= Joseph M. Finotti =

Joseph M. Finotti (21 September 1817 – 10 January 1879) was an Italian Jesuit, writer and editor, active in the United States.

==Life==

Finotti was born in Ferrara, Italy. In 1833 he was received into the Society of Jesus in Rome, and for several years taught and studied in the colleges of the order in Italy. He was one of the recruits whom James A. Ryder, in 1845, brought from Europe to work in the Maryland Province.

In 1847, Finotti served a brief term as the librarian at Georgetown University Library, compiling its first catalog.

After his ordination at Georgetown, D.C., Finotti was appointed pastor of St.

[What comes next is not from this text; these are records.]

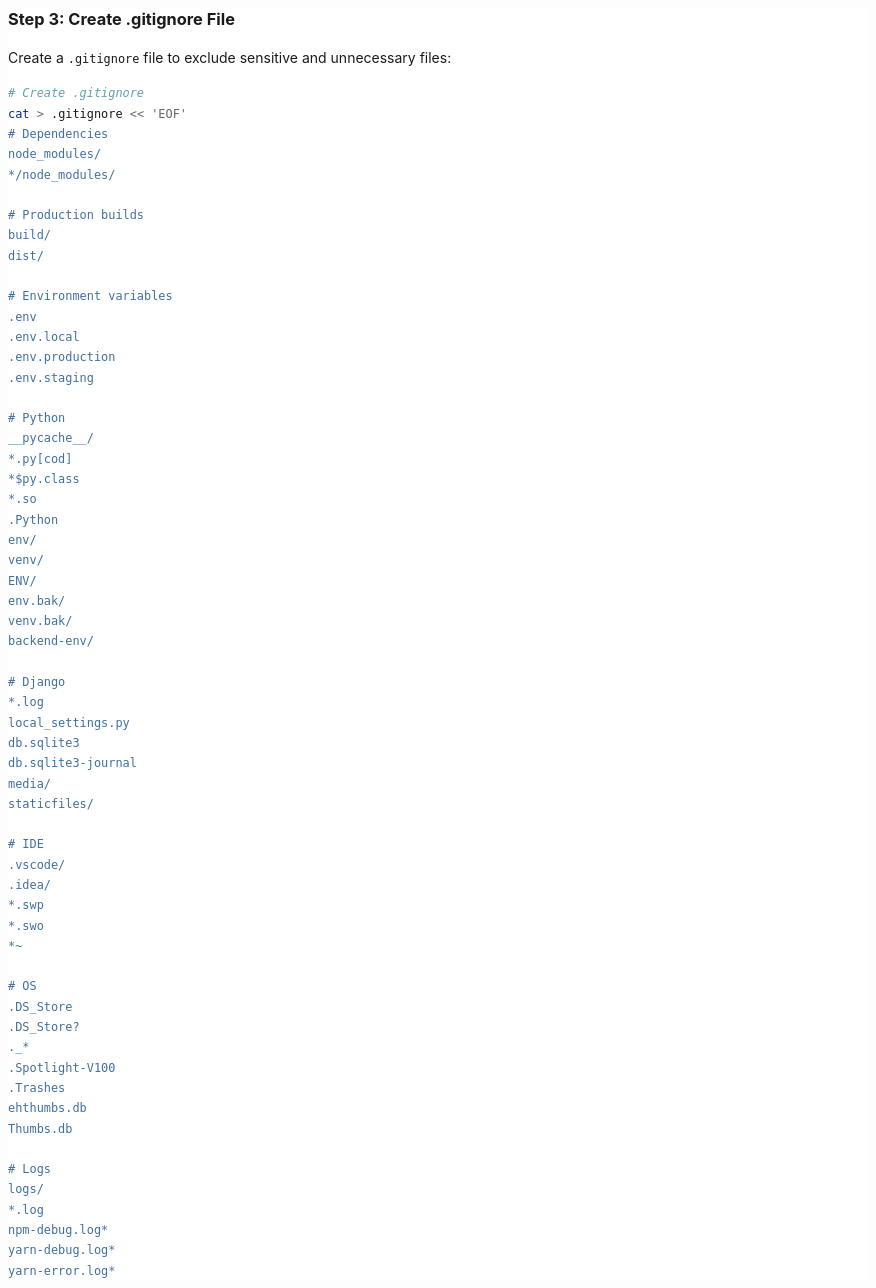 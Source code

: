 ### Step 3: Create .gitignore File

Create a `.gitignore` file to exclude sensitive and unnecessary files:

```bash
# Create .gitignore
cat > .gitignore << 'EOF'
# Dependencies
node_modules/
*/node_modules/

# Production builds
build/
dist/

# Environment variables
.env
.env.local
.env.production
.env.staging

# Python
__pycache__/
*.py[cod]
*$py.class
*.so
.Python
env/
venv/
ENV/
env.bak/
venv.bak/
backend-env/

# Django
*.log
local_settings.py
db.sqlite3
db.sqlite3-journal
media/
staticfiles/

# IDE
.vscode/
.idea/
*.swp
*.swo
*~

# OS
.DS_Store
.DS_Store?
._*
.Spotlight-V100
.Trashes
ehthumbs.db
Thumbs.db

# Logs
logs/
*.log
npm-debug.log*
yarn-debug.log*
yarn-error.log*
```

Mary's Church, Alexandria, Virginia, and given charge of outlying missions in Maryland and Virginia. In 1852 he left the Society of Jesus and went to Boston. He became pastor of Brookline and later of Arlington, Massachusetts.

Beginning in 1852, Finotti was a staff member for The Pilot, and after the 1858 death of John R. Roddan he became literary editor.

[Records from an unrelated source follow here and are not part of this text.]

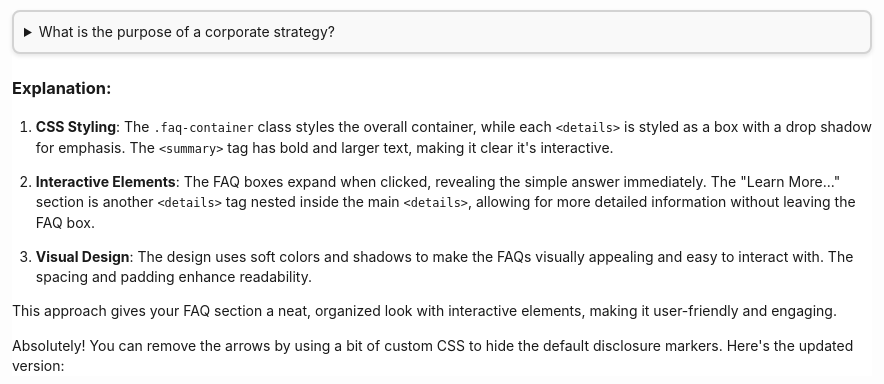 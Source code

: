 
<div class="faq-container">

<details class="faq-box"><summary>What is the purpose of a corporate strategy?</summary></details>



</div>



### Explanation:

1. **CSS Styling**: The `.faq-container` class styles the overall container, while each `<details>` is styled as a box with a drop shadow for emphasis. The `<summary>` tag has bold and larger text, making it clear it's interactive.

2. **Interactive Elements**: The FAQ boxes expand when clicked, revealing the simple answer immediately. The "Learn More..." section is another `<details>` tag nested inside the main `<details>`, allowing for more detailed information without leaving the FAQ box.

3. **Visual Design**: The design uses soft colors and shadows to make the FAQs visually appealing and easy to interact with. The spacing and padding enhance readability.

This approach gives your FAQ section a neat, organized look with interactive elements, making it user-friendly and engaging.










Absolutely! You can remove the arrows by using a bit of custom CSS to hide the default disclosure markers. Here's the updated version:

<style>
    /* Basic style for FAQ box */
    .faq-box {
      border: 2px solid #d3d3d3;
      border-radius: 8px;
      margin-bottom: 10px;
      padding: 10px;
      background-color: #f9f9f9;
      box-shadow: 0 2px 4px rgba(0, 0, 0, 0.1);
    }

The last few years of his life he spent in the West, becoming, in 1877, pastor of Central City, Colorado, and retaining charge of that parish up to the time of his death.

==Works==

Among his literary productions are:
- "Month of Mary", 1853, which reached a sale of 50,000 copies;
- "Life of Blessed Paul of the Cross", 1860;
- "Diary of a Soldier", 1861;
- "The French Zouave", 1863;
- "Herman the Pianist", 1863;
- "Works of the Rev. Arthur O'Leary";
- "Life of Blessed Peter Claver", etc.

Most of these publications were translated or edited by him.

His best-known work, never completed, is his Bibliographica Catholica Americana, which took years of compilation. It was intended to be a catalogue of all the Catholic books published in the United States, with notices of their authors, and epitomes of their contents. The first part, which brings the list down to 1820 inclusive, was published in 1872; the second volume, which was to include the works of Catholic writers from 1821 to 1875, was never finished, though much of the material for it had been gathered.

His last literary effort, which he did not live to see published, entitled "The Mystery of the Wizard Clip" (Baltimore, 1879), is a story of preternatural occurrences at Smithfield, West Virginia, involving Demetrius Augustine Gallitzin.